Why it try to search file if this entity isn't use files?

Are you sure that we need to execute additional query for each entity? Maybe exists some easier way to detect is this entity have file dependencies?

Dave Reid’s picture

It should only add the query altering if there is a fieldCondition() on a field that is an image or file field. I'll investigate some more.

Dave Reid’s picture

FileSize
3.41 KB

I am getting super frustrated with EntityFieldQuery, and not understanding how this actually works or could ever work. This is my solution for now - disabling any alters for EntityFieldQuery() for now until we can figure out how to do it properly. This leaves in the query altering for anything tagged with 'file_access'.

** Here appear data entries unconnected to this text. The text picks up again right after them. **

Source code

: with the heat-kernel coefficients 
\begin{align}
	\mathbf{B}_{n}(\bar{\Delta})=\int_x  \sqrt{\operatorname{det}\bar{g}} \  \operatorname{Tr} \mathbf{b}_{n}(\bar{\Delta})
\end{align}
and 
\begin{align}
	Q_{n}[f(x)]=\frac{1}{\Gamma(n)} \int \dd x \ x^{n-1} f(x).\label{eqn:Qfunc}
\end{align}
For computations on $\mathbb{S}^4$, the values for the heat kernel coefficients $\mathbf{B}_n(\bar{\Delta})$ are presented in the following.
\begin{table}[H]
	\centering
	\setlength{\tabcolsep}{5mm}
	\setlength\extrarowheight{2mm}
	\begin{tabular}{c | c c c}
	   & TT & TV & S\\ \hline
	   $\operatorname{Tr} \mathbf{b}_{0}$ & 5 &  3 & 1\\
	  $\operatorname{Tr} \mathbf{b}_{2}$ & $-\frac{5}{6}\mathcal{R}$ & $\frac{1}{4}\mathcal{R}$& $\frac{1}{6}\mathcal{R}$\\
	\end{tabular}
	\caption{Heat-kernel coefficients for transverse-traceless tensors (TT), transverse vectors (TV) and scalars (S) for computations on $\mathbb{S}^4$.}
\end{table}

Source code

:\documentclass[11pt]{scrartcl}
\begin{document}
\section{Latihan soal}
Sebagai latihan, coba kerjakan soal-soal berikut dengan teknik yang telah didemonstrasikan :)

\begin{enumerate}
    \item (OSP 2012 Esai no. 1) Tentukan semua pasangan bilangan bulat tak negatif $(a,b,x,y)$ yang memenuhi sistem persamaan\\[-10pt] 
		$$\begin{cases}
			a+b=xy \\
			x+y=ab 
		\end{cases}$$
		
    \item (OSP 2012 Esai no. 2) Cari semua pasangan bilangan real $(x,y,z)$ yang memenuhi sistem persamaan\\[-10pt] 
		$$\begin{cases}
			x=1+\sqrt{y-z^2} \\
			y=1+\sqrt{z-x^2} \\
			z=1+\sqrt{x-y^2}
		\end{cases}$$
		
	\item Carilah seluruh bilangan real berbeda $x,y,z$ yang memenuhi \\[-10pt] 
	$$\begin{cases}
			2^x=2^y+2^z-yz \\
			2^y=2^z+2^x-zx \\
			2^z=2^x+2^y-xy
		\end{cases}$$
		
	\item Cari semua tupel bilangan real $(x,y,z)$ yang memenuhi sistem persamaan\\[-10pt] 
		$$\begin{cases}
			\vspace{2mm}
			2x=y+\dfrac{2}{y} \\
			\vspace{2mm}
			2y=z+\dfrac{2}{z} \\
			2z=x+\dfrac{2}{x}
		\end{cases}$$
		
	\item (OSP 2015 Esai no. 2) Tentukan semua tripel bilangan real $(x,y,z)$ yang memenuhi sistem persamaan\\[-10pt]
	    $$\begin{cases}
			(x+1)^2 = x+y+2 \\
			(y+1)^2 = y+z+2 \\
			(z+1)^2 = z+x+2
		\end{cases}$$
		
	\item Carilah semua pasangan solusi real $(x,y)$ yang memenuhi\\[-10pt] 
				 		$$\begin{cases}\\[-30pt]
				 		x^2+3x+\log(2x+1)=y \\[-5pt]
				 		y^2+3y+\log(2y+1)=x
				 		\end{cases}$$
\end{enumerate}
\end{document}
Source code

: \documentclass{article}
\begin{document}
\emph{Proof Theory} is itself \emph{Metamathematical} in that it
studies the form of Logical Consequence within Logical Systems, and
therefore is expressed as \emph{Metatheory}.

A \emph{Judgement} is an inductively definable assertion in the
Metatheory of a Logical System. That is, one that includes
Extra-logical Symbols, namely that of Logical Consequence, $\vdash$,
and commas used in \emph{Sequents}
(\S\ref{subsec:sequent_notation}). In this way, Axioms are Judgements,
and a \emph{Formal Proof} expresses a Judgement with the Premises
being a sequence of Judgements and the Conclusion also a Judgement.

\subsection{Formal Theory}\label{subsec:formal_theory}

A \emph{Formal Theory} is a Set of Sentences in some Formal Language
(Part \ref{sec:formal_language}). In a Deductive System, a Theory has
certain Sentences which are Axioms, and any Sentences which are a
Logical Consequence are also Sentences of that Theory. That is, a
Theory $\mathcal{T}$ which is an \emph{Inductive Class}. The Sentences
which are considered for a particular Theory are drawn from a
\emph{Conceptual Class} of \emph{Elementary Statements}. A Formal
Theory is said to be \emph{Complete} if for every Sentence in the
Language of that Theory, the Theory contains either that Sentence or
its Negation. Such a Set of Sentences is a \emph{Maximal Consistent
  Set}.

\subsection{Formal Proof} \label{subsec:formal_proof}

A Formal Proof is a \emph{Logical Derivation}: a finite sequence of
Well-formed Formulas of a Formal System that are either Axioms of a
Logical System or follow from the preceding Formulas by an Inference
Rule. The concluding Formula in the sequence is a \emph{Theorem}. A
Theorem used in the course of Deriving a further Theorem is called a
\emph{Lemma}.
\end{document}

Status: Needs review » Needs work

The last submitted patch, 1959260-fix.patch, failed testing.

Dave Reid’s picture

Status: Needs work » Needs review
FileSize
5.76 KB

Ok, this should work!

Dave Reid’s picture

HOORAY

Dave Reid’s picture

Status: Needs review » Fixed
Issue tags: -Needs tests

Ok committed to 7.x-2.x: http://drupalcode.org/project/file_entity.git/commit/5f4e8a9

Started follow-up for re-enabling the query alteration on EntityFieldQueries: #2067671: Ensure file query alteration is performed when using EntityFieldQuery

Automatically closed -- issue fixed for 2 weeks with no activity.